You might think of the notebook, as Lydia Davis does, as a kind of externalized mind. “My journal as my other imagination, what I sometimes know, what I once knew, ” she writes, in Essays: One. “I consult my other memory and I be understood that although I do not know a certain thing at present, I once knew it; there it is in my other mind.”
Or you might share Patti Smith’s experience, as a notebook being the dwelling to endless variations of the same sections. From M Train: “Then there are the scores of notebooks, their contents calling–confession, discovery, endless alterations of the same paragraphs–and batches of napkins scrawled with incomprehensible rants.”

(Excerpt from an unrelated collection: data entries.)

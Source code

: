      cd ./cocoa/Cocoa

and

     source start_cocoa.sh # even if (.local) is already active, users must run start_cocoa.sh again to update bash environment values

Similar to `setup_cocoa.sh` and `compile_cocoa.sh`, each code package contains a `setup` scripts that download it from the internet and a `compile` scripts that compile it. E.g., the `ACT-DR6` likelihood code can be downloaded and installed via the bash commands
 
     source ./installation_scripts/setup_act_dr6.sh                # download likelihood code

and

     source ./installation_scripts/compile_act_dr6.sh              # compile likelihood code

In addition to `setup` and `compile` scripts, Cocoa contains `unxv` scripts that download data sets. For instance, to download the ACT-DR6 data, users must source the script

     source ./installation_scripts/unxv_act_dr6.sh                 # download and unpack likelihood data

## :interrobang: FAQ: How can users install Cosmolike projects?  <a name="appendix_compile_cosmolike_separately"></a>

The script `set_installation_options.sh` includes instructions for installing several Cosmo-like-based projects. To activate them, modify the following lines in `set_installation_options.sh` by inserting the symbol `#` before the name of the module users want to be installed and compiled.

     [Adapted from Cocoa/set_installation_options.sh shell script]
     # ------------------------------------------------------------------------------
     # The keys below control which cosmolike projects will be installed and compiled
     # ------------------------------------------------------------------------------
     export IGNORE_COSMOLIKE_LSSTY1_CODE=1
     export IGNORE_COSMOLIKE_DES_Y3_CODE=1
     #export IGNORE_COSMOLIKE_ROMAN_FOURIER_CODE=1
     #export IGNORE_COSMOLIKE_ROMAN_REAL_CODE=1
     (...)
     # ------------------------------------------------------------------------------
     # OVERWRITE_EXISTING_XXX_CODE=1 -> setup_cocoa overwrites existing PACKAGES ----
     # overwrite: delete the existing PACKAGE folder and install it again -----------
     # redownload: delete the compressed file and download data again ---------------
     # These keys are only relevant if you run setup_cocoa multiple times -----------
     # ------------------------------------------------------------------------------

Or maybe the diary you remain is home to an adamant I, in true-life Joan Didion fashion. From “On Keeping a Notebook” 😛 TAGEND
But our notebooks present us apart, for nonetheless dutifully we record what we see around us, the common denominator of all we see is always, transparently, shamelessly, the stubborn “I.” We are not talking here about the kind of notebook that is patently for public uptake, a structural pride for binding together a series of elegant pensees; we are talking about something private, about parts of the mind’s string too short to use, an indiscriminate and unreliable assemblage with definition only for its maker.
When I was a child I restrained a diary of sorts–blank bibles the sheets of which I waterlogged with watercolour, then wrote into the ripples the starts of lavender poems.
When I was a young lady I began diary-ing the words collected from the writers who had exercised them–Ben Fountain’s draggled and furze and logy; Patricia Hampl’s hieratic and vatic; Alan Bennett’s equerries and chivvied and glabrous; Annie Dillard’s apostatized and thigmotropic.
When I wasn’t well for a long time, I continued a diary thickened with excerpts from designers, decorators, makes, as if they could speak for me, my humor, my journey, and for that period of time, they did 😛 TAGEND
“When we improve, let us considered that we build forever.”( John Ruskin)
“We could speak of every project as if were an unfinished love affair: it is most beautiful before it ends.”( Aldo Rossi)
“Should we not try to find our own style? ”( Karl Friedrich Schinkel)
I have diaries that record the drawing of my narratives, and journals that started with the hope of making a story, with admonitions to myself, which were not heeded: “Not style, articulation. Not spokesperson, story. Not narrative, but an existential blare. What alive is. What losing is. Why the word that obstructs bleeding is desperate.”
What happened to that story? How did I lose the tail of my own sorrow?
And I have photos, I should say, because I think this is important, thousands of images, that stop my consider intact until I find my pen and my gazette and mantle in, pattern, write again, improve the words. A few videos that facilitate me move the movements of a moment. A few audio excerpts of required sound.
There are no diary conventions, but there is, now, specific suggestions: That our witnes, our hearing, our reek, our tasting, our feeling, our knowing, our prowess of our times will be sharper, truer, more alive when we have a journal of some kind nearby, a place that differentiates the recognize, the attitude, the moment.
I’m looking or listening so that I might somehow record this, you might say to yourself, and because you have entrusted yourself with its own responsibility, because a pen or paper or iPhone Document or the iPad or a typewriter await you, you are naturally going to work harder at examining and hearing. You are going to extend your interrupt. You are going to ask yourself questions. You are going to watch those castles and wonder, really, what the word is for that light symphony of wings. You are going to enter into a moment so that are able to create it up to language and to fib when the time is finally right.
Note from Jane: If you experienced this affix, be sure to check out We Are the Words: The Master Memoir Class by Beth Kephart.